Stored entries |
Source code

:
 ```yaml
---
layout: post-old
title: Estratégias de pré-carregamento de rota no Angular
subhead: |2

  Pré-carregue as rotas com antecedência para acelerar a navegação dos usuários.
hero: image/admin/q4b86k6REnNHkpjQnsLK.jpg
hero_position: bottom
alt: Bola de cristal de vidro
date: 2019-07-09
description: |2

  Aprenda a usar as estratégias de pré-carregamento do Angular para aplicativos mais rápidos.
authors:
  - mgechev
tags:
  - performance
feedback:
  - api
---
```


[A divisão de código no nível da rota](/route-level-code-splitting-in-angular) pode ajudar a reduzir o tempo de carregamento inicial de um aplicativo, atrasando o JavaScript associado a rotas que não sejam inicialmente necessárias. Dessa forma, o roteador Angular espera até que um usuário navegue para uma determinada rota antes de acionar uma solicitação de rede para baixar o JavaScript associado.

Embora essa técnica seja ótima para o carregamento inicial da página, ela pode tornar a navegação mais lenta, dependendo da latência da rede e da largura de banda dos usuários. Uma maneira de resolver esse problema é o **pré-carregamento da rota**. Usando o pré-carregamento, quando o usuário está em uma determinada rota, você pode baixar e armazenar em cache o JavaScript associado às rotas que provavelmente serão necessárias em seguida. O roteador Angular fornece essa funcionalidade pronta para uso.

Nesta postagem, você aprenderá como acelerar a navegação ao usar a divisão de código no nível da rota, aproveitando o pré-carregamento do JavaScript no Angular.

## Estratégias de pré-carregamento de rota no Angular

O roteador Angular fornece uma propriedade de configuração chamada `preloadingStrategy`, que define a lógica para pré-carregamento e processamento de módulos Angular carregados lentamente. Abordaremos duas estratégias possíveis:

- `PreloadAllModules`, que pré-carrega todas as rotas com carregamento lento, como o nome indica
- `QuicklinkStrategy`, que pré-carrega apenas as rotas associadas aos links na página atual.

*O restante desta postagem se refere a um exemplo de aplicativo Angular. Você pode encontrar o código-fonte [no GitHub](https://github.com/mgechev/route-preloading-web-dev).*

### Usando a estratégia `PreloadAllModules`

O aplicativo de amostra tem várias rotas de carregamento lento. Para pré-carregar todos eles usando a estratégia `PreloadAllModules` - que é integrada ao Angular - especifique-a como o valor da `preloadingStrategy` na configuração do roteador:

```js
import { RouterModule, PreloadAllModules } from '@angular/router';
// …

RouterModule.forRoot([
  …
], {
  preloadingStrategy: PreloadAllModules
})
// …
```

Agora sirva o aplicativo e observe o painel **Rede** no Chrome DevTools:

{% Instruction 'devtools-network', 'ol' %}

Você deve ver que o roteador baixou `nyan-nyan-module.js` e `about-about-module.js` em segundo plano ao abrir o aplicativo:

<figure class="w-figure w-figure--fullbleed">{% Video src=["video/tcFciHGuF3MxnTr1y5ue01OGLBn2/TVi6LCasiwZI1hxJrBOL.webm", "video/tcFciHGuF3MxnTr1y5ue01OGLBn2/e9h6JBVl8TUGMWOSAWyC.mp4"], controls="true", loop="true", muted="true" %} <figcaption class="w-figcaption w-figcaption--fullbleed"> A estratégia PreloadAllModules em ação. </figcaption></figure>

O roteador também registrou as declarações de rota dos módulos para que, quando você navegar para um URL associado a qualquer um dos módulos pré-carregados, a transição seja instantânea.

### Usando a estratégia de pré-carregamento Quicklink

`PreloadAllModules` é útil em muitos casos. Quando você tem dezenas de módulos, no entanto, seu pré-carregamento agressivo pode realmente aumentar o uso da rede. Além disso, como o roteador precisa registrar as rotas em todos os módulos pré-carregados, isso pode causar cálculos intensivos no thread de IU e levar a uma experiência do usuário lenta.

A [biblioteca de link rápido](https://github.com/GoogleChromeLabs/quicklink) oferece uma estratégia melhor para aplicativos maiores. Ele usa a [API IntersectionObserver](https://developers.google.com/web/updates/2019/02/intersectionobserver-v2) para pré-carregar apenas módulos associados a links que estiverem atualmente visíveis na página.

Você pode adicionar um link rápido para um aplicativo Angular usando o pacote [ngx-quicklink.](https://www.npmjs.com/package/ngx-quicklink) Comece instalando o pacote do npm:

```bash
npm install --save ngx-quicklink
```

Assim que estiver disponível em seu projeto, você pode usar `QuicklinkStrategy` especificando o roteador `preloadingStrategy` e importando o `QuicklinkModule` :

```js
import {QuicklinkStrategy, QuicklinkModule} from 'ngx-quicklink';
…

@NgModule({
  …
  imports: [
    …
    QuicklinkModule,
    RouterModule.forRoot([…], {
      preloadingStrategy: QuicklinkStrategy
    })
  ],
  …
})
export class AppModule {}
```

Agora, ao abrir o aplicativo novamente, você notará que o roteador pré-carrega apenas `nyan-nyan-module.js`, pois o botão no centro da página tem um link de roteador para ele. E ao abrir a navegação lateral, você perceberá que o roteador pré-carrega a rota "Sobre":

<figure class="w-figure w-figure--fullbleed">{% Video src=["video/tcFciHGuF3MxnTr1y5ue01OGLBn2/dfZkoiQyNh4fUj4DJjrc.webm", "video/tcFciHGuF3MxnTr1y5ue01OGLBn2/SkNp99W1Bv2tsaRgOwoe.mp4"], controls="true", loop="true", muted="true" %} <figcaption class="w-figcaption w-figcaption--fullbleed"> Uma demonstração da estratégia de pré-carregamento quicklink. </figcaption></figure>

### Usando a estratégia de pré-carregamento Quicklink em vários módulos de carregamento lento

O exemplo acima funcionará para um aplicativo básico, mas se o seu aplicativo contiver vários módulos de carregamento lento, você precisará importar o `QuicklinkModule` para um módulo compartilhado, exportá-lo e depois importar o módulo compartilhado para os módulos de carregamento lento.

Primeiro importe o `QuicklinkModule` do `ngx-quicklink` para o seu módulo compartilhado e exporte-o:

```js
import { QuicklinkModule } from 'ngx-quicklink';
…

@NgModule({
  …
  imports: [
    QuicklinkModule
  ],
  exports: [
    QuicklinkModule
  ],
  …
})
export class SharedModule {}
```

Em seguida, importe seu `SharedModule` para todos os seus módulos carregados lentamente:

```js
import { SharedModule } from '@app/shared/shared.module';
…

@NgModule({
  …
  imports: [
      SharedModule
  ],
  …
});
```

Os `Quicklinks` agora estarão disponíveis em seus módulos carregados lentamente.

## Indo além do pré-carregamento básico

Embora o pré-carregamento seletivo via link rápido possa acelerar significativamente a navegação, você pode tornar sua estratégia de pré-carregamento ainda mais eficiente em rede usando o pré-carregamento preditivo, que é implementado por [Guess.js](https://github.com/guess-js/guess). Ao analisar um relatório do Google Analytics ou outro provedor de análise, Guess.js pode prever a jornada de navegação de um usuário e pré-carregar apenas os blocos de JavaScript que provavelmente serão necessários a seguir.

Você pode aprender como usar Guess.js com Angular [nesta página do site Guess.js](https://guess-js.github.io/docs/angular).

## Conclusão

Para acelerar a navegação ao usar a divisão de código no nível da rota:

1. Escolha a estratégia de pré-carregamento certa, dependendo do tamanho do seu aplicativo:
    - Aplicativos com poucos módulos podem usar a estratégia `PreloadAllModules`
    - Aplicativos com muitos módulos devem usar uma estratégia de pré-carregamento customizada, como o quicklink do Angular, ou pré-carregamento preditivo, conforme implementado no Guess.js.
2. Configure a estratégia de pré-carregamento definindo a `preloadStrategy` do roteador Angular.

Task goal | Starting from the line with "Primeiro importe o" and ending with the final line of the data, quote every line exactly, both ends included.

Output below |
Primeiro importe o `QuicklinkModule` do `ngx-quicklink` para o seu módulo compartilhado e exporte-o:

```js
import { QuicklinkModule } from 'ngx-quicklink';
…

@NgModule({
  …
  imports: [
    QuicklinkModule
  ],
  exports: [
    QuicklinkModule
  ],
  …
})
export class SharedModule {}
```

Em seguida, importe seu `SharedModule` para todos os seus módulos carregados lentamente:

```js
import { SharedModule } from '@app/shared/shared.module';
…

@NgModule({
  …
  imports: [
      SharedModule
  ],
  …
});
```

Os `Quicklinks` agora estarão disponíveis em seus módulos carregados lentamente.

## Indo além do pré-carregamento básico

Embora o pré-carregamento seletivo via link rápido possa acelerar significativamente a navegação, você pode tornar sua estratégia de pré-carregamento ainda mais eficiente em rede usando o pré-carregamento preditivo, que é implementado por [Guess.js](https://github.com/guess-js/guess). Ao analisar um relatório do Google Analytics ou outro provedor de análise, Guess.js pode prever a jornada de navegação de um usuário e pré-carregar apenas os blocos de JavaScript que provavelmente serão necessários a seguir.

Você pode aprender como usar Guess.js com Angular [nesta página do site Guess.js](https://guess-js.github.io/docs/angular).

## Conclusão

Para acelerar a navegação ao usar a divisão de código no nível da rota:

1. Escolha a estratégia de pré-carregamento certa, dependendo do tamanho do seu aplicativo:
    - Aplicativos com poucos módulos podem usar a estratégia `PreloadAllModules`
    - Aplicativos com muitos módulos devem usar uma estratégia de pré-carregamento customizada, como o quicklink do Angular, ou pré-carregamento preditivo, conforme implementado no Guess.js.
2. Configure a estratégia de pré-carregamento definindo a `preloadStrategy` do roteador Angular.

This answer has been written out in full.